Lines in the data below that contain the word "Результаты" are to be copied.

Document images with source code
☆ ☆ ☆ ☆ ☆ ☆ ☆

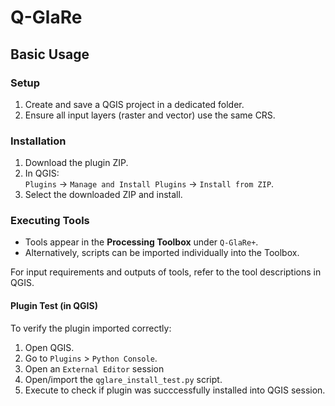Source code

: # Q-GlaRe

## Basic Usage

### Setup

1. Create and save a QGIS project in a dedicated folder.
2. Ensure all input layers (raster and vector) use the same CRS.

### Installation

1. Download the plugin ZIP.
2. In QGIS:  
   `Plugins` → `Manage and Install Plugins` → `Install from ZIP`.
3. Select the downloaded ZIP and install.

### Executing Tools

- Tools appear in the **Processing Toolbox** under `Q-GlaRe+`.
- Alternatively, scripts can be imported individually into the Toolbox.

For input requirements and outputs of tools, refer to the tool descriptions in QGIS.

#### Plugin Test (in QGIS)

To verify the plugin imported correctly:

1. Open QGIS.
2. Go to `Plugins` > `Python Console`.
3. Open an `External Editor` session 
4. Open/import the `qglare_install_test.py` script.
5. Execute to check if plugin was succcessfully installed into QGIS session.
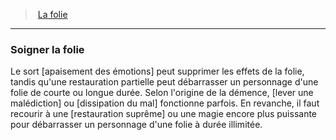 ﻿---
!GenericItem
Name: Soigner la folie
Id: madness_hd.md#soigner-la-folie
ParentLink: madness_hd.md#la-folie
ParentName: La folie
NameLevel: 3
Attributes:
  Name: Soigner la folie
  Markdown: >+
    ### <!--Name-->Soigner la folie<!--/Name-->


    Le sort [apaisement des émotions] peut supprimer les effets de la folie, tandis qu'une restauration partielle peut débarrasser un personnage d'une folie de courte ou longue durée. Selon l'origine de la démence, [lever une malédiction] ou [dissipation du mal] fonctionne parfois. En revanche, il faut recourir à une [restauration suprême] ou une magie encore plus puissante pour débarrasser un personnage d'une folie à durée illimitée.

AttributesDictionary: >+
  Name: Soigner la folie

  Markdown: >+

    ### <!--Name-->Soigner la folie<!--/Name-->





    Le sort [apaisement des émotions] peut supprimer les effets de la folie, tandis qu'une restauration partielle peut débarrasser un personnage d'une folie de courte ou longue durée. Selon l'origine de la démence, [lever une malédiction] ou [dissipation du mal] fonctionne parfois. En revanche, il faut recourir à une [restauration suprême] ou une magie encore plus puissante pour débarrasser un personnage d'une folie à durée illimitée.



---
> [La folie](hd_madness.md)

---

### Soigner la folie

Le sort [apaisement des émotions] peut supprimer les effets de la folie, tandis qu'une restauration partielle peut débarrasser un personnage d'une folie de courte ou longue durée. Selon l'origine de la démence, [lever une malédiction] ou [dissipation du mal] fonctionne parfois. En revanche, il faut recourir à une [restauration suprême] ou une magie encore plus puissante pour débarrasser un personnage d'une folie à durée illimitée.

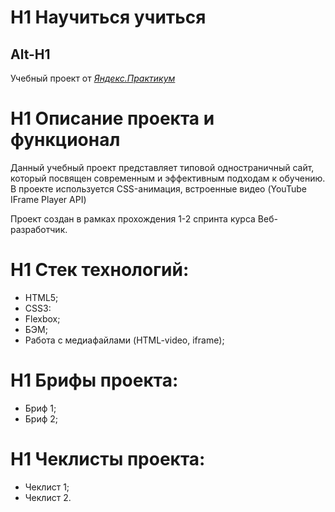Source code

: # H1 Научиться учиться
Alt-H1
------
Учебный проект от [*Яндекс.Практикум*](https://practicum.yandex.ru/)
  
# H1 Описание проекта и функционал
  
Данный учебный проект представляет типовой одностраничный сайт, который   посвящен современным и эффективным подходам к обучению.  
В проекте используется CSS-анимация, встроенные видео (YouTube IFrame   Player API)  
  
Проект создан в рамках прохождения 1-2 спринта курса Веб-разработчик.  
  
# H1 Стек технологий:
* HTML5;
* CSS3:
* Flexbox;
* БЭМ;
* Работа с медиафайлами (HTML-video, iframe);
  
# H1 Брифы проекта:
* Бриф 1;
* Бриф 2;
  
# H1 Чеклисты проекта:
* Чеклист 1;
* Чеклист 2.

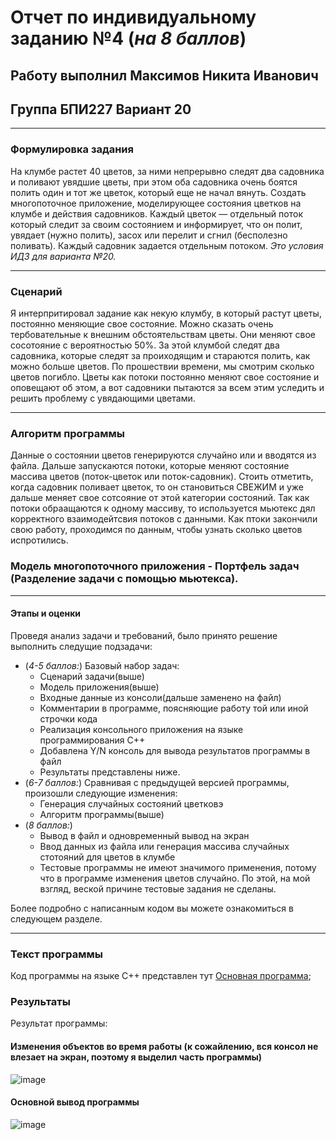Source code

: # Отчет по индивидуальному заданию №4 (*на 8 баллов*)
## Работу выполнил Максимов Никита Иванович 
## Группа БПИ227 Вариант 20
___
### Формулировка задания
На клумбе растет 40 цветов, за ними непрерывно следят два садовника и поливают увядшие цветы, при этом оба садовника очень боятся полить один и тот же цветок, который еще не начал вянуть. Создать многопоточное приложение,
моделирующее состояния цветков на клумбе и действия садовников. Каждый цветок — отдельный поток который следит
за своим состоянием и информирует, что он полит, увядает (нужно полить), засох или перелит и сгнил (бесполезно
поливать). Каждый садовник задается отдельным потоком.
*Это условия ИДЗ для варианта №20.*
___
### Сценарий
Я интерпритировал задание как некую клумбу, в который растут цветы, постоянно меняющие свое состояние. Можно сказать очень тербовательные к внешним обстоятельствам цветы. Они меняют свое сосотояние с вероятностью 50%. За этой клумбой следят два садовника, которые следят за проиходящим и стараются полить, как можно больше цветов. По прошествии времени, мы смотрим сколько цветов погибло. Цветы как потоки постоянно меняют свое состояние и оповещают об этом, а вот садовники пытаются за всем этим уследить и решить проблему с увядающими цветами.
___
### Алгоритм программы
Данные о состоянии цветов генерируются случайно или и вводятся из файла. Дальше запускаются потоки, которые меняют состояние массива цветов (поток-цветок или поток-садовник). Стоить отметить, когда садовник поливает цветок, то он становиться СВЕЖИМ и уже дальше меняет свое сотсояние от этой категории состояний. Так как потоки обраащаются к одному массиву, то используется мьютекс дял корректного взаимодейтсвия потоков с данными. Как птоки закончили свою работу, проходимся по данным, чтобы узнать сколько цветов испротились.

### Модель многопоточного приложения - Портфель задач (Разделение задачи с помощью мьютекса).
___
#### Этапы и оценки
Проведя анализ задачи и требований, было принято решение выполнить следущие подзадачи:
+ (*4-5 баллов:*) Базовый набор задач:
  + Сценарий задачи(выше)
  + Модель приложения(выше)
  + Входные данные из консоли(дальше заменено на файл) 
  + Комментарии в программе, поясняющие работу той или иной строчки кода
  + Реализация консольного приложения на языке программирования С++
  + Добавлена Y/N консоль для вывода результатов программы в файл
  + Результаты представлены ниже.
+ (*6-7 баллов:*) Сравнивая с предыдущей версией программы, произошли следующие изменения:
  + Генерация случайных состояний цветковэ
  + Алгоритм программы(выше)
+ (*8 баллов:*)
  + Вывод в файл и одновременный вывод на экран
  + Ввод данных из файла или генерация массива случайных стотояний для цветов в клумбе
  + Тестовые программы не имеют значимого применения, потому что в программе изменения цветов случайно. По этой, на мой взгляд, веской причине тестовые задания не сделаны.
  
Более подробно с написанным кодом вы можете ознакомиться в следующем разделе.
___
### Текст программы
Код программы на языке С++ представлен тут [Основная программа](IDZ4.cpp);

### Результаты
Результат программы:

#### Изменения объектов во время работы (к сожайлению, вся консол  не влезает на экран, поэтому я выделил часть программы)
![image](https://github.com/waksimusss/IDZ4/assets/113054845/33d10cab-8ab1-4d8c-b6fc-7fd9e1330d42)

#### Основной вывод программы
![image](https://github.com/waksimusss/IDZ4/assets/113054845/fdabdaae-d5fc-49b5-b942-b7ffd4b96616)




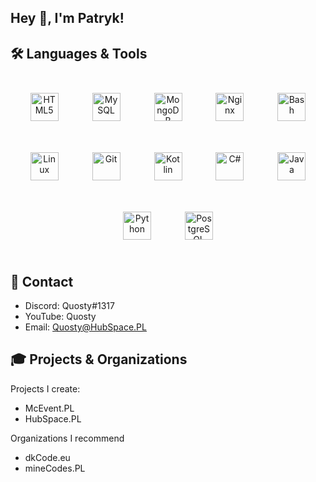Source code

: 
## Hey 👋, I'm Patryk!


## 🛠 Languages & Tools

<div align="center">  
<img style="margin: 25px" src="https://profilinator.rishav.dev/skills-assets/html5-original-wordmark.svg" alt="HTML5" height="45" />  
<img style="margin: 25px" src="https://profilinator.rishav.dev/skills-assets/mysql-original-wordmark.svg" alt="MySQL" height="45" />  
<img style="margin: 25px" src="https://profilinator.rishav.dev/skills-assets/mongodb-original-wordmark.svg" alt="MongoDB" height="45" />  
<img style="margin: 25px" src="https://profilinator.rishav.dev/skills-assets/nginx-original.svg" alt="Nginx" height="45" />  
<img style="margin: 25px" src="https://profilinator.rishav.dev/skills-assets/gnu_bash-icon.svg" alt="Bash" height="45" />  
<img style="margin: 25px" src="https://profilinator.rishav.dev/skills-assets/linux-original.svg" alt="Linux" height="45" />  
<img style="margin: 25px" src="https://profilinator.rishav.dev/skills-assets/git-scm-icon.svg" alt="Git" height="45" />  
<img style="margin: 25px" src="https://profilinator.rishav.dev/skills-assets/kotlinlang-icon.svg" alt="Kotlin" height="45" />  
<img style="margin: 25px" src="https://profilinator.rishav.dev/skills-assets/csharp-original.svg" alt="C#" height="45" />  
<img style="margin: 25px" src="https://profilinator.rishav.dev/skills-assets/java-original-wordmark.svg" alt="Java" height="45" />  
<img style="margin: 25px" src="https://profilinator.rishav.dev/skills-assets/python-original.svg" alt="Python" height="45" />  
<img style="margin: 25px" src="https://profilinator.rishav.dev/skills-assets/postgresql-original-wordmark.svg" alt="PostgreSQL" height="45" />  
</div>  

## 💼 Contact

* Discord: Quosty#1317
* YouTube: Quosty
* Email: Quosty@HubSpace.PL


## 🎓 Projects & Organizations

Projects I create:

- McEvent.PL
- HubSpace.PL


Organizations I recommend

- dkCode.eu
- mineCodes.PL

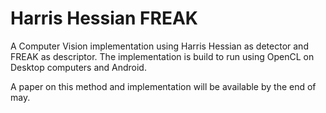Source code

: # Harris Hessian FREAK
A Computer Vision implementation using Harris Hessian as detector and FREAK as descriptor. The implementation is build to run using OpenCL on Desktop computers and Android.

A paper on this method and implementation will be available by the end of may.
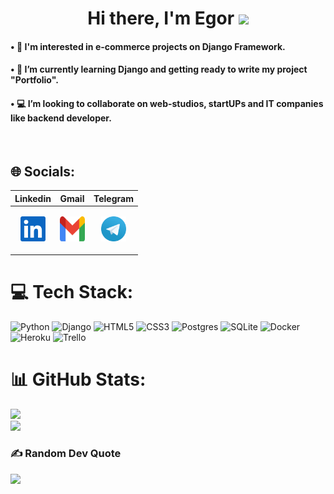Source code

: <h1 align="center">Hi there, I'm Egor
<img src="https://github.com/blackcater/blackcater/raw/main/images/Hi.gif" height="32"/></h1>
<h4>• 👀 I'm interested in e-commerce projects on Django Framework. </h4>
<h4>• 🌱 I’m currently learning Django and getting ready to write my project "Portfolio".</h4>
<h4>• 💻 I’m looking to collaborate on web-studios, startUPs and IT companies like backend developer.</h4>
<br>

## 🌐 Socials:
<div align='center'>
 
| **Linkedin**  | **Gmail**  | **Telegram** |
|:-:|:-:| :-: |
| <p align="center" ><a href="https://www.linkedin.com/in/yasegor/" title="Linkedin"><img src="./svgs/linkedin.svg" alt="Linkedin" width="40px" height="40px"></a> </p>  | <p align="center" ><a href="mailto:asineckijegor@gmail.com" title="Gmail"><img src="./svgs/gmail.svg" alt="Gmail" width="40px" height="40px"></a> </p> | <p align="center" ><a href="https://t.me/import_error" title="Telegram"><img src="./svgs/telegram.svg" alt="Telegram" width="40px" height="40px"></a> </p>  |
   
</div>

# 💻 Tech Stack:
![Python](https://img.shields.io/badge/python-3670A0?style=for-the-badge&logo=python&logoColor=ffdd54) ![Django](https://img.shields.io/badge/django-%23092E20.svg?style=for-the-badge&logo=django&logoColor=white) ![HTML5](https://img.shields.io/badge/html5-%23E34F26.svg?style=for-the-badge&logo=html5&logoColor=white) ![CSS3](https://img.shields.io/badge/css3-%231572B6.svg?style=for-the-badge&logo=css3&logoColor=white) ![Postgres](https://img.shields.io/badge/postgres-%23316192.svg?style=for-the-badge&logo=postgresql&logoColor=white) ![SQLite](https://img.shields.io/badge/sqlite-%2307405e.svg?style=for-the-badge&logo=sqlite&logoColor=white) ![Docker](https://img.shields.io/badge/docker-%230db7ed.svg?style=for-the-badge&logo=docker&logoColor=white) ![Heroku](https://img.shields.io/badge/heroku-%23430098.svg?style=for-the-badge&logo=heroku&logoColor=white) ![Trello](https://img.shields.io/badge/Trello-%23026AA7.svg?style=for-the-badge&logo=Trello&logoColor=white) 

# 📊 GitHub Stats:
![](https://github-readme-stats.vercel.app/api?username=yasegor&theme=dark&hide_border=false&include_all_commits=false&count_private=true)<br/>
![](https://github-readme-stats.vercel.app/api/top-langs/?username=yasegor&theme=dark&hide_border=false&include_all_commits=false&count_private=true&layout=compact)


### ✍️ Random Dev Quote
![](https://quotes-github-readme.vercel.app/api?type=vetical&theme=tokyonight)
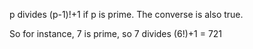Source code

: p divides (p-1)!+1 if p is prime. The converse is also true.

So for instance, 7 is prime, so 7 divides (6!)+1 = 721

☆ ☆ ☆ ☆ ☆ ☆ ☆

§ SOLUTION BELOW
  + Результаты представлены ниже.
### Результаты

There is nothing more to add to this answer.